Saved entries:
=== Section Start ===

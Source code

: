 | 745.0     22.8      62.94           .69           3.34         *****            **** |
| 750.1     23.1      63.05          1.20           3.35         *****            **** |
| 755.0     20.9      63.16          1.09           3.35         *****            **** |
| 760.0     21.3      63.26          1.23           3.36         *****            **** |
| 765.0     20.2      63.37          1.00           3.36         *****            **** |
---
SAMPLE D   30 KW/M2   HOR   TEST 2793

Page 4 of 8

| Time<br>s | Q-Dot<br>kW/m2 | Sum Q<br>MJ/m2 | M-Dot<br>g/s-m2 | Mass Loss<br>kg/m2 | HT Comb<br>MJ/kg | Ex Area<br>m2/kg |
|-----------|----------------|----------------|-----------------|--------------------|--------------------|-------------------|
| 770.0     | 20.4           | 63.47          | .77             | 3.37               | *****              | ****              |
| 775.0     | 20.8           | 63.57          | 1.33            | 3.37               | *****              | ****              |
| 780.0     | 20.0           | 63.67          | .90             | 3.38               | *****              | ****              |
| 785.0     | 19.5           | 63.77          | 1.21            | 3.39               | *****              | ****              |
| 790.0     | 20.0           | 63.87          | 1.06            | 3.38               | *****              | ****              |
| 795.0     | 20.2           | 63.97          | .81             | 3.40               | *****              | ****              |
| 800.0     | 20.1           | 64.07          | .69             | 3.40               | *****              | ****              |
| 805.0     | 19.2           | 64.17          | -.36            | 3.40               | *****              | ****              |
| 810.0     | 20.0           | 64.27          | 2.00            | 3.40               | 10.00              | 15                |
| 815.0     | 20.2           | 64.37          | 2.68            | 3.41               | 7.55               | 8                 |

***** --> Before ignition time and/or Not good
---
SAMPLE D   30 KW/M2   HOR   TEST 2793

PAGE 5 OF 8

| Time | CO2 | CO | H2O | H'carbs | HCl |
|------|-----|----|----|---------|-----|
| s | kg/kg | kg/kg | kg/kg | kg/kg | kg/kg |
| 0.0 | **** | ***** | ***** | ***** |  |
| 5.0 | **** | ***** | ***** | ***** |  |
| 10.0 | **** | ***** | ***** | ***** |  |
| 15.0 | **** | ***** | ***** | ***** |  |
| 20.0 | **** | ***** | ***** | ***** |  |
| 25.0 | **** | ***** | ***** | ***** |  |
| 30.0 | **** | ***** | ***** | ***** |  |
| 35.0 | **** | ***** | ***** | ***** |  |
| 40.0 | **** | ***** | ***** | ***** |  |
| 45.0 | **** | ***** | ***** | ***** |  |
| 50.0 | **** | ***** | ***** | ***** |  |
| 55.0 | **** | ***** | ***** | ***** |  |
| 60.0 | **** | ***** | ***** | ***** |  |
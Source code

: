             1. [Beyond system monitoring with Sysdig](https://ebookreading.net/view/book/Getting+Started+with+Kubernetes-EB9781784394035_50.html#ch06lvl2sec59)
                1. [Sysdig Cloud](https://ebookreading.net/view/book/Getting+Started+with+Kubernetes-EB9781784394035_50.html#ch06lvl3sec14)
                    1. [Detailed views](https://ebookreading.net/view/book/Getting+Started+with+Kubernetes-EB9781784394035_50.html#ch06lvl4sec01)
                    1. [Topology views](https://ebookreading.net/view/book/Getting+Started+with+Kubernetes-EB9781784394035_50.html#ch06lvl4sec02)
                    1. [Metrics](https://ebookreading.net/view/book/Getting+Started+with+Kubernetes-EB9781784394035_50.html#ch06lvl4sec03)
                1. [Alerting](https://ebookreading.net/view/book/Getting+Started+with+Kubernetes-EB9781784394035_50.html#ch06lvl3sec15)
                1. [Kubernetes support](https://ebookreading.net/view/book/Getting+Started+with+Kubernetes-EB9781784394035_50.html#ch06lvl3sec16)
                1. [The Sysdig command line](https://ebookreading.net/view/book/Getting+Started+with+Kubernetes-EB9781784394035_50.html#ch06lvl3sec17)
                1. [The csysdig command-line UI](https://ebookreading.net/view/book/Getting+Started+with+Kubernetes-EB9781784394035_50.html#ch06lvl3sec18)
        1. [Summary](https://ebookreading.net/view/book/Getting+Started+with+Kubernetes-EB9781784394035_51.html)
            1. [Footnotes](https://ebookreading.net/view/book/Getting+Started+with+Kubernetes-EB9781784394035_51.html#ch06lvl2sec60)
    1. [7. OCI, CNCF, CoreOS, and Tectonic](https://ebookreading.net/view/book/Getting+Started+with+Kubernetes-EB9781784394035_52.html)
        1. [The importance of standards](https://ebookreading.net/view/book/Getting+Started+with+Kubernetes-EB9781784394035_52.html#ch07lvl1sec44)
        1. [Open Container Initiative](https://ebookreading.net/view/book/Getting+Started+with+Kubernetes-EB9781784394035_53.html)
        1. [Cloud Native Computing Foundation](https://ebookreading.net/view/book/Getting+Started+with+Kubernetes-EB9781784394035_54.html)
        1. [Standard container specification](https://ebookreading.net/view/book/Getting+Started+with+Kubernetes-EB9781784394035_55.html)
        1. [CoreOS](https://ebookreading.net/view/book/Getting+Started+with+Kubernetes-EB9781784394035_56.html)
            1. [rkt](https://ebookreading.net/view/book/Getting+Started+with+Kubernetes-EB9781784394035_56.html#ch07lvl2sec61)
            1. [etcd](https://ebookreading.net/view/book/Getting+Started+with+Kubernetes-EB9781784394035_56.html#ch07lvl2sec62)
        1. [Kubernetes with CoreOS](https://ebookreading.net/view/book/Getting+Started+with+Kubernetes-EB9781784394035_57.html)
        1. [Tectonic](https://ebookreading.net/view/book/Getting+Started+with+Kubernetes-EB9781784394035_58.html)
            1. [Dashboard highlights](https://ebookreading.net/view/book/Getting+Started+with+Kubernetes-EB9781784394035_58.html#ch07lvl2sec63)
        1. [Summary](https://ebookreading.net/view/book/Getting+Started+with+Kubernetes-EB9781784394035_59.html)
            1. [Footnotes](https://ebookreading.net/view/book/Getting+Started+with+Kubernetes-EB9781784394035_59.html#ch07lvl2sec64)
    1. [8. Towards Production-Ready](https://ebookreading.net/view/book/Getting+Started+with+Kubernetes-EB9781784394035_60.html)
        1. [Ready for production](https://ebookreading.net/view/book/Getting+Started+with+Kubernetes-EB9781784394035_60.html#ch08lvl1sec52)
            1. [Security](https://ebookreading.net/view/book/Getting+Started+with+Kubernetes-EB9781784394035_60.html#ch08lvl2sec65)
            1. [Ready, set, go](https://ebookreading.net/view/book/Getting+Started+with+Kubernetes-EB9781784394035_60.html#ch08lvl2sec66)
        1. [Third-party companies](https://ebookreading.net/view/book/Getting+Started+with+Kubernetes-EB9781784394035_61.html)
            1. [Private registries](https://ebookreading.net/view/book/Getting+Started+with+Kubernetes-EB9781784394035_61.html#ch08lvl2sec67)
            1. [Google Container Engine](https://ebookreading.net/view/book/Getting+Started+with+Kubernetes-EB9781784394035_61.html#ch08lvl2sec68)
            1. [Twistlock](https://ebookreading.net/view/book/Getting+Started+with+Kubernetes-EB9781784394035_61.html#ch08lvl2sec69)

=== Section End ===

## What to work on
Pick out, from the lines above, every one that contains the string "command".

## Reply to the exercise
                1. [The Sysdig command line](https://ebookreading.net/view/book/Getting+Started+with+Kubernetes-EB9781784394035_50.html#ch06lvl3sec17)
                1. [The csysdig command-line UI](https://ebookreading.net/view/book/Getting+Started+with+Kubernetes-EB9781784394035_50.html#ch06lvl3sec18)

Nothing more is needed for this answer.